> **Exercise requirements**:
Output the records in full, exactly as given.
(Given information begins)
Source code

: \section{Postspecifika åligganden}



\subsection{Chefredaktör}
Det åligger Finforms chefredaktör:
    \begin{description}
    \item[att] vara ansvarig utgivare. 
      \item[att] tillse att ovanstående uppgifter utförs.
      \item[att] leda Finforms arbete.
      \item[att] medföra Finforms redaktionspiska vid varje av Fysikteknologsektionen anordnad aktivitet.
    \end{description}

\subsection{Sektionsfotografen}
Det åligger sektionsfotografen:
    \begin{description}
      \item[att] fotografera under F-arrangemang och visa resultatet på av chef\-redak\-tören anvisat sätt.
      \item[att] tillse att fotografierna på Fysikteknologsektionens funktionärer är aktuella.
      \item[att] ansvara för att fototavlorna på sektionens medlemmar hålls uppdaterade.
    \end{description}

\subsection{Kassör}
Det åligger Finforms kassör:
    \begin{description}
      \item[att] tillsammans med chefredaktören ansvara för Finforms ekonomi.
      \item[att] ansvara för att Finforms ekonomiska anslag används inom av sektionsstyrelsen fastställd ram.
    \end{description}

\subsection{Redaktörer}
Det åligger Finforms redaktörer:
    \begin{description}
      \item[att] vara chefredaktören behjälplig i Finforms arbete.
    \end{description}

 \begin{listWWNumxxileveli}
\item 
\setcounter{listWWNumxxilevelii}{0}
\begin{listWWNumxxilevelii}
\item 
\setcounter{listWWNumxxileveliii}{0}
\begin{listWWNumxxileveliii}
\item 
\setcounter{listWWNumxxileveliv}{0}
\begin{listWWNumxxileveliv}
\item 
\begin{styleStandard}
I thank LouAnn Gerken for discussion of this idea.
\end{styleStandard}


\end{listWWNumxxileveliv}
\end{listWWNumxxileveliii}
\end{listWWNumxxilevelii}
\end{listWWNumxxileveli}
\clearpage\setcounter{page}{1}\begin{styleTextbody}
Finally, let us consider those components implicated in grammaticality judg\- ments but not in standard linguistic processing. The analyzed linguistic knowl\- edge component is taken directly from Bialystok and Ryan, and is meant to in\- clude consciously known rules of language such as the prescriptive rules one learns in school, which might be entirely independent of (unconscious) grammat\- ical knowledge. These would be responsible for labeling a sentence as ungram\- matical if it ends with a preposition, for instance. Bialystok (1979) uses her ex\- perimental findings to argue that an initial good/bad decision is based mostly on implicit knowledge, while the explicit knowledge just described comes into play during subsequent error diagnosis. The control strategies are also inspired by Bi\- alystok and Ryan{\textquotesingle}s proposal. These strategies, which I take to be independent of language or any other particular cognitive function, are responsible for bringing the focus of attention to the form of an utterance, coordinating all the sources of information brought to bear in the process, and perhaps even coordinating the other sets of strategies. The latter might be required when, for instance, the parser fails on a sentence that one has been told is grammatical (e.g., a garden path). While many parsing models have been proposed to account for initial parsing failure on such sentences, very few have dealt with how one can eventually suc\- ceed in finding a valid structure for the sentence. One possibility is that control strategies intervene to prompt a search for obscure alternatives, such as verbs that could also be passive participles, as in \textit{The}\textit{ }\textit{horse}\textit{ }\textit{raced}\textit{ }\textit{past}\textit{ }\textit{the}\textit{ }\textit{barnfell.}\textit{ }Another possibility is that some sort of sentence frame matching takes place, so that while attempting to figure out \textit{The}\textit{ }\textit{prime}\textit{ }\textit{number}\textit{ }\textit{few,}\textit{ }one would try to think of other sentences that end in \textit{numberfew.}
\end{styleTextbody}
(Given information ends)
> **Task output**:
Source code

: \section{Postspecifika åligganden}



\subsection{Chefredaktör}
Det åligger Finforms chefredaktör:
    \begin{description}
    \item[att] vara ansvarig utgivare. 
      \item[att] tillse att ovanstående uppgifter utförs.
      \item[att] leda Finforms arbete.
      \item[att] medföra Finforms redaktionspiska vid varje av Fysikteknologsektionen anordnad aktivitet.
    \end{description}

\subsection{Sektionsfotografen}
Det åligger sektionsfotografen:
    \begin{description}
      \item[att] fotografera under F-arrangemang och visa resultatet på av chef\-redak\-tören anvisat sätt.
      \item[att] tillse att fotografierna på Fysikteknologsektionens funktionärer är aktuella.
      \item[att] ansvara för att fototavlorna på sektionens medlemmar hålls uppdaterade.
    \end{description}

\subsection{Kassör}
Det åligger Finforms kassör:
    \begin{description}
      \item[att] tillsammans med chefredaktören ansvara för Finforms ekonomi.
      \item[att] ansvara för att Finforms ekonomiska anslag används inom av sektionsstyrelsen fastställd ram.
    \end{description}

\subsection{Redaktörer}
Det åligger Finforms redaktörer:
    \begin{description}
      \item[att] vara chefredaktören behjälplig i Finforms arbete.
    \end{description}

 \begin{listWWNumxxileveli}
\item 
\setcounter{listWWNumxxilevelii}{0}
\begin{listWWNumxxilevelii}
\item 
\setcounter{listWWNumxxileveliii}{0}
\begin{listWWNumxxileveliii}
\item 
\setcounter{listWWNumxxileveliv}{0}
\begin{listWWNumxxileveliv}
\item 
\begin{styleStandard}
I thank LouAnn Gerken for discussion of this idea.
\end{styleStandard}


\end{listWWNumxxileveliv}
\end{listWWNumxxileveliii}
\end{listWWNumxxilevelii}
\end{listWWNumxxileveli}
\clearpage\setcounter{page}{1}\begin{styleTextbody}
Finally, let us consider those components implicated in grammaticality judg\- ments but not in standard linguistic processing. The analyzed linguistic knowl\- edge component is taken directly from Bialystok and Ryan, and is meant to in\- clude consciously known rules of language such as the prescriptive rules one learns in school, which might be entirely independent of (unconscious) grammat\- ical knowledge. These would be responsible for labeling a sentence as ungram\- matical if it ends with a preposition, for instance. Bialystok (1979) uses her ex\- perimental findings to argue that an initial good/bad decision is based mostly on implicit knowledge, while the explicit knowledge just described comes into play during subsequent error diagnosis. The control strategies are also inspired by Bi\- alystok and Ryan{\textquotesingle}s proposal. These strategies, which I take to be independent of language or any other particular cognitive function, are responsible for bringing the focus of attention to the form of an utterance, coordinating all the sources of information brought to bear in the process, and perhaps even coordinating the other sets of strategies. The latter might be required when, for instance, the parser fails on a sentence that one has been told is grammatical (e.g., a garden path). While many parsing models have been proposed to account for initial parsing failure on such sentences, very few have dealt with how one can eventually suc\- ceed in finding a valid structure for the sentence. One possibility is that control strategies intervene to prompt a search for obscure alternatives, such as verbs that could also be passive participles, as in \textit{The}\textit{ }\textit{horse}\textit{ }\textit{raced}\textit{ }\textit{past}\textit{ }\textit{the}\textit{ }\textit{barnfell.}\textit{ }Another possibility is that some sort of sentence frame matching takes place, so that while attempting to figure out \textit{The}\textit{ }\textit{prime}\textit{ }\textit{number}\textit{ }\textit{few,}\textit{ }one would try to think of other sentences that end in \textit{numberfew.}
\end{styleTextbody}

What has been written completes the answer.